§ Data section:
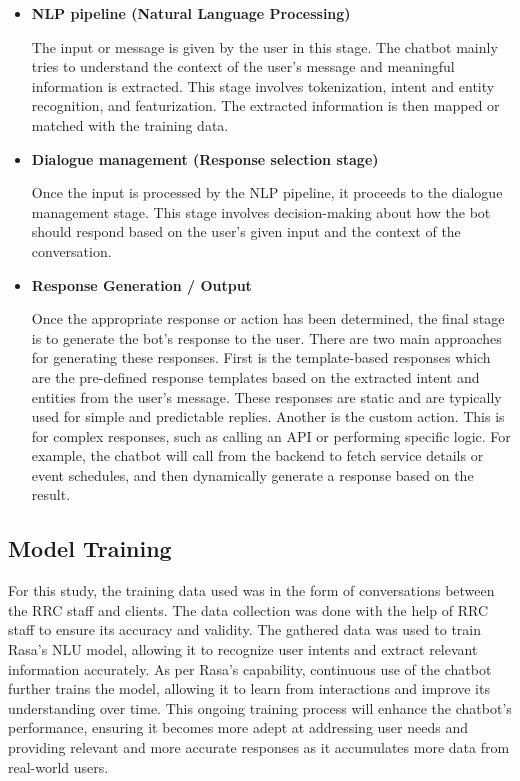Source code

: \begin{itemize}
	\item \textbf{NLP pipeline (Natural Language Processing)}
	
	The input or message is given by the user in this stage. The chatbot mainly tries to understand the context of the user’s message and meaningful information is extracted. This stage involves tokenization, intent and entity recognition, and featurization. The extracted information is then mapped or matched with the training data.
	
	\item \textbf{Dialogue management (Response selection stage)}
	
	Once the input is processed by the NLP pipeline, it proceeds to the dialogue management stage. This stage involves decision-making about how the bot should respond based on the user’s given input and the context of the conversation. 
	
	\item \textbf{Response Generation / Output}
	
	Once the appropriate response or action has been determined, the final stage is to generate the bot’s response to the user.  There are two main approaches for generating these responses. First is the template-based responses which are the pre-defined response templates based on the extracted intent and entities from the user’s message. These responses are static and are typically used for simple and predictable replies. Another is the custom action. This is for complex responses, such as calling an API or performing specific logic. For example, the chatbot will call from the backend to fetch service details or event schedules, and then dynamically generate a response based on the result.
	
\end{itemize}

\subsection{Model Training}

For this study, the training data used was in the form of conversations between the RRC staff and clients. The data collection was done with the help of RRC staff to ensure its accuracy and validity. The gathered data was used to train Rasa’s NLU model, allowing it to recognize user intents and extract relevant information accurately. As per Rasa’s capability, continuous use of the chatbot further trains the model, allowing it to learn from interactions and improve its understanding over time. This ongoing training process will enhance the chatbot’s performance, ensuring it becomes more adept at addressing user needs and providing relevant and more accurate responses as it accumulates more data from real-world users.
...
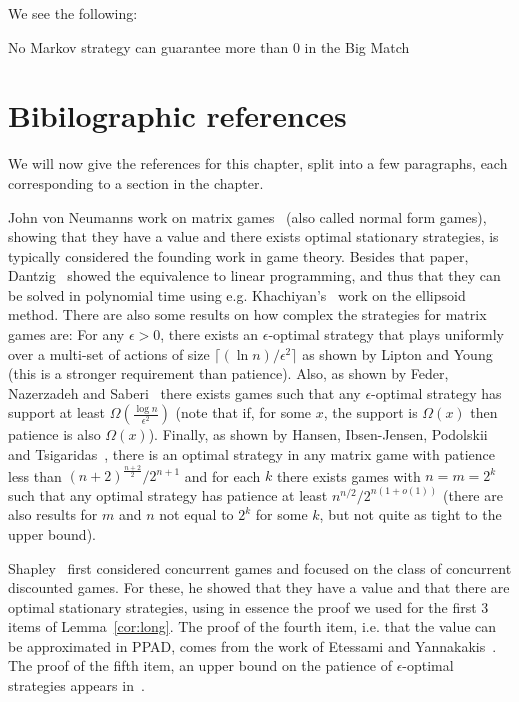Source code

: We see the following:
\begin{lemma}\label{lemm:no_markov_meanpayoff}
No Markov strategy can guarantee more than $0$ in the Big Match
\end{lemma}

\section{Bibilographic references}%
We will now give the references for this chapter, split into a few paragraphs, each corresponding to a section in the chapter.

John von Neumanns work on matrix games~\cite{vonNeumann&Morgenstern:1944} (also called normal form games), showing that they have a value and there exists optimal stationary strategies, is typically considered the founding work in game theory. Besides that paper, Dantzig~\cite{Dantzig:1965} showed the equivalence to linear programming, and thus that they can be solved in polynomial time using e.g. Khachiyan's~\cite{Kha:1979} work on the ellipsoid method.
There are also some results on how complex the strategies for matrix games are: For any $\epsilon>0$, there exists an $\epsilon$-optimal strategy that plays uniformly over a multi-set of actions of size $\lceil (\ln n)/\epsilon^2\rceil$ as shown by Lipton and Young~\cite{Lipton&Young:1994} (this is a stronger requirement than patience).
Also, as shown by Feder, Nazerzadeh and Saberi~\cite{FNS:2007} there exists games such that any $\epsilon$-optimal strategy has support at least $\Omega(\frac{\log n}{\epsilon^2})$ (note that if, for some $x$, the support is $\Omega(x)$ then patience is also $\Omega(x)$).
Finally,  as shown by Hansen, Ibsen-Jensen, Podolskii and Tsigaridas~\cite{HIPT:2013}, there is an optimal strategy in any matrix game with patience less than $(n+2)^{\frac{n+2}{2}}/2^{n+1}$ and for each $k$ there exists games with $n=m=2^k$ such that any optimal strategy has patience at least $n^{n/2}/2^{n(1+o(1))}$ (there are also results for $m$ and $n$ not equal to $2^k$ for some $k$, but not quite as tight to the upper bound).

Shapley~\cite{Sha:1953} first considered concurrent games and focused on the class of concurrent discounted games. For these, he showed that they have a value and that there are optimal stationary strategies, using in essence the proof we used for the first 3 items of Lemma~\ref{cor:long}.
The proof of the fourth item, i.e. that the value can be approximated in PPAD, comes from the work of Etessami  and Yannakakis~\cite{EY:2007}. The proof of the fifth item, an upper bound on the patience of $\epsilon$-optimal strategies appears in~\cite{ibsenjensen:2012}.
---
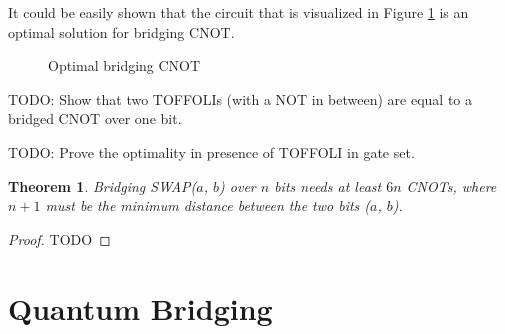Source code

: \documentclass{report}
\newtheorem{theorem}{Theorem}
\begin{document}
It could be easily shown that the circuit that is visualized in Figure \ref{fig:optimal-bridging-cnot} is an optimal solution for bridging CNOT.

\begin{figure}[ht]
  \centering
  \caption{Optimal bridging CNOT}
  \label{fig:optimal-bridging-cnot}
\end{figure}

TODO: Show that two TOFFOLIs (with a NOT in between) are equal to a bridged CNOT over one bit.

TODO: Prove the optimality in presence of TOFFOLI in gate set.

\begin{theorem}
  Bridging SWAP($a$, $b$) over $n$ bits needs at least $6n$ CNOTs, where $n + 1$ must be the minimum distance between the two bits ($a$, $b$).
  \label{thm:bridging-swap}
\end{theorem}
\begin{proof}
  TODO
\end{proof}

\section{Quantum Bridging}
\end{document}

§ Goal of the exercise:
Could you write out, exactly as they stand, only the lines above that begin at the line with "pipeline (Natural Language" and stop after the line with "management (Response selection"?

§ Response:
	\item \textbf{NLP pipeline (Natural Language Processing)}
	
	The input or message is given by the user in this stage. The chatbot mainly tries to understand the context of the user’s message and meaningful information is extracted. This stage involves tokenization, intent and entity recognition, and featurization. The extracted information is then mapped or matched with the training data.
	
	\item \textbf{Dialogue management (Response selection stage)}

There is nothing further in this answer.